Economic Information Daily
- Native name: 经济参考报
- Format: Broadsheet
- Owner: Xinhua News Agency
- Founded: 1 July 1981
- Language: Chinese
- Headquarters: Beijing, China
- Website: jjckb.xinhuanet.com

= Economic Information Daily =

The Economic Information Daily (经济参考报 (經濟參考報, Jīngjì Cānkǎo Bào)), also translated into English as Economic Reference Paper or Economic Reference Daily, is a Chinese state-run newspaper specializing in economics, based in Beijing.

Economic Information Daily is sponsored and supervised by Xinhua News Agency, and is directly contacted and directed by the Central Policy Research Office of China.

Inaugurated in Beijing on 1 July 1981, Economic Information Daily is the first national economic professional newspaper born during China's Reform and opening up.

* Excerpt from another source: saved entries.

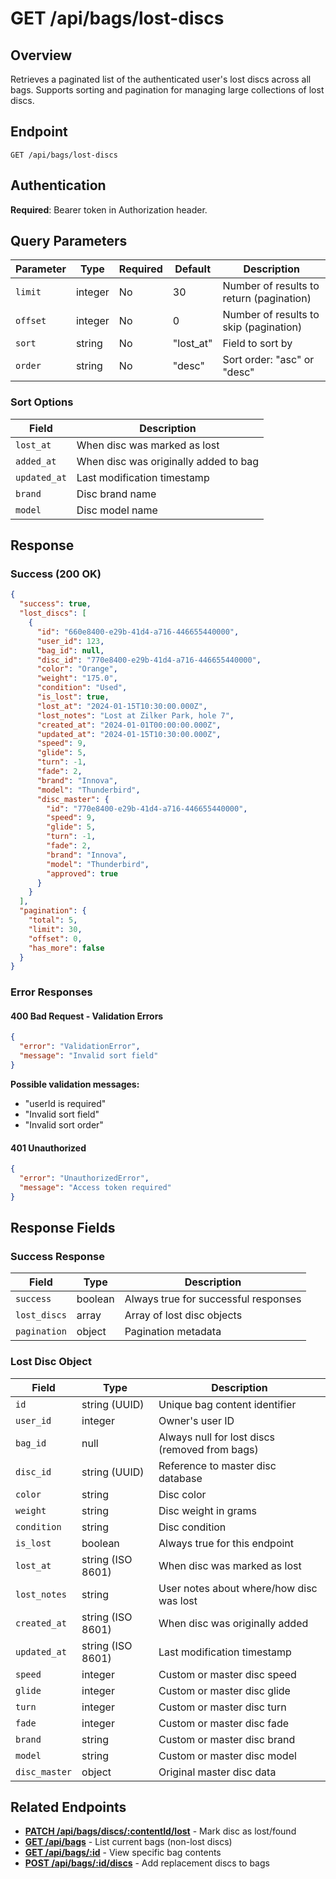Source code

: # GET /api/bags/lost-discs

## Overview
Retrieves a paginated list of the authenticated user's lost discs across all bags. Supports sorting and pagination for managing large collections of lost discs.

## Endpoint
```
GET /api/bags/lost-discs
```

## Authentication
**Required**: Bearer token in Authorization header.

## Query Parameters

| Parameter | Type | Required | Default | Description |
|-----------|------|----------|---------|-------------|
| `limit` | integer | No | 30 | Number of results to return (pagination) |
| `offset` | integer | No | 0 | Number of results to skip (pagination) |
| `sort` | string | No | "lost_at" | Field to sort by |
| `order` | string | No | "desc" | Sort order: "asc" or "desc" |

### Sort Options
| Field | Description |
|-------|-------------|
| `lost_at` | When disc was marked as lost |
| `added_at` | When disc was originally added to bag |
| `updated_at` | Last modification timestamp |
| `brand` | Disc brand name |
| `model` | Disc model name |

## Response

### Success (200 OK)
```json
{
  "success": true,
  "lost_discs": [
    {
      "id": "660e8400-e29b-41d4-a716-446655440000",
      "user_id": 123,
      "bag_id": null,
      "disc_id": "770e8400-e29b-41d4-a716-446655440000",
      "color": "Orange",
      "weight": "175.0",
      "condition": "Used",
      "is_lost": true,
      "lost_at": "2024-01-15T10:30:00.000Z",
      "lost_notes": "Lost at Zilker Park, hole 7",
      "created_at": "2024-01-01T00:00:00.000Z",
      "updated_at": "2024-01-15T10:30:00.000Z",
      "speed": 9,
      "glide": 5,
      "turn": -1,
      "fade": 2,
      "brand": "Innova",
      "model": "Thunderbird",
      "disc_master": {
        "id": "770e8400-e29b-41d4-a716-446655440000",
        "speed": 9,
        "glide": 5,
        "turn": -1,
        "fade": 2,
        "brand": "Innova",
        "model": "Thunderbird",
        "approved": true
      }
    }
  ],
  "pagination": {
    "total": 5,
    "limit": 30,
    "offset": 0,
    "has_more": false
  }
}
```

### Error Responses

#### 400 Bad Request - Validation Errors
```json
{
  "error": "ValidationError",
  "message": "Invalid sort field"
}
```

**Possible validation messages:**
- "userId is required"
- "Invalid sort field"
- "Invalid sort order"

#### 401 Unauthorized
```json
{
  "error": "UnauthorizedError",
  "message": "Access token required"
}
```

## Response Fields

### Success Response
| Field | Type | Description |
|-------|------|-------------|
| `success` | boolean | Always true for successful responses |
| `lost_discs` | array | Array of lost disc objects |
| `pagination` | object | Pagination metadata |

### Lost Disc Object
| Field | Type | Description |
|-------|------|-------------|
| `id` | string (UUID) | Unique bag content identifier |
| `user_id` | integer | Owner's user ID |
| `bag_id` | null | Always null for lost discs (removed from bags) |
| `disc_id` | string (UUID) | Reference to master disc database |
| `color` | string | Disc color |
| `weight` | string | Disc weight in grams |
| `condition` | string | Disc condition |
| `is_lost` | boolean | Always true for this endpoint |
| `lost_at` | string (ISO 8601) | When disc was marked as lost |
| `lost_notes` | string | User notes about where/how disc was lost |
| `created_at` | string (ISO 8601) | When disc was originally added |
| `updated_at` | string (ISO 8601) | Last modification timestamp |
| `speed` | integer | Custom or master disc speed |
| `glide` | integer | Custom or master disc glide |
| `turn` | integer | Custom or master disc turn |
| `fade` | integer | Custom or master disc fade |
| `brand` | string | Custom or master disc brand |
| `model` | string | Custom or master disc model |
| `disc_master` | object | Original master disc data |

## Related Endpoints
- **[PATCH /api/bags/discs/:contentId/lost](./PATCH_bags_discs_contentId_lost.md)** - Mark disc as lost/found
- **[GET /api/bags](./GET_bags.md)** - List current bags (non-lost discs)
- **[GET /api/bags/:id](./GET_bags_id.md)** - View specific bag contents
- **[POST /api/bags/:id/discs](./POST_bags_id_discs.md)** - Add replacement discs to bags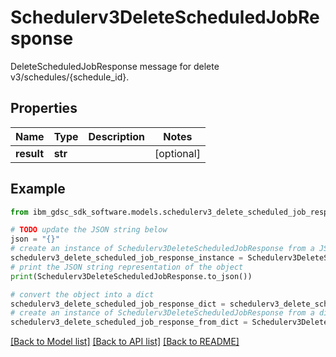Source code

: # Schedulerv3DeleteScheduledJobResponse

DeleteScheduledJobResponse message for delete v3/schedules/{schedule_id}.

## Properties

Name | Type | Description | Notes
------------ | ------------- | ------------- | -------------
**result** | **str** |  | [optional] 

## Example

```python
from ibm_gdsc_sdk_software.models.schedulerv3_delete_scheduled_job_response import Schedulerv3DeleteScheduledJobResponse

# TODO update the JSON string below
json = "{}"
# create an instance of Schedulerv3DeleteScheduledJobResponse from a JSON string
schedulerv3_delete_scheduled_job_response_instance = Schedulerv3DeleteScheduledJobResponse.from_json(json)
# print the JSON string representation of the object
print(Schedulerv3DeleteScheduledJobResponse.to_json())

# convert the object into a dict
schedulerv3_delete_scheduled_job_response_dict = schedulerv3_delete_scheduled_job_response_instance.to_dict()
# create an instance of Schedulerv3DeleteScheduledJobResponse from a dict
schedulerv3_delete_scheduled_job_response_from_dict = Schedulerv3DeleteScheduledJobResponse.from_dict(schedulerv3_delete_scheduled_job_response_dict)
```
[[Back to Model list]](../README.md#documentation-for-models) [[Back to API list]](../README.md#documentation-for-api-endpoints) [[Back to README]](../README.md)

On 7 December 1990, Deng Xiaoping wrote the name of the Economic Information Daily in his own handwriting.

On July 17, 2013, Wang Wenzhi (王文志), the principal reporter of the Economic Information Daily, reported in his Sina Weibo that the chairman of China Resources Group, Song Lin, was suspected of huge corruption. Wang accused Song Lin of intentionally overpaying for a coal-industry acquisition, resulting in the loss of billions of state property.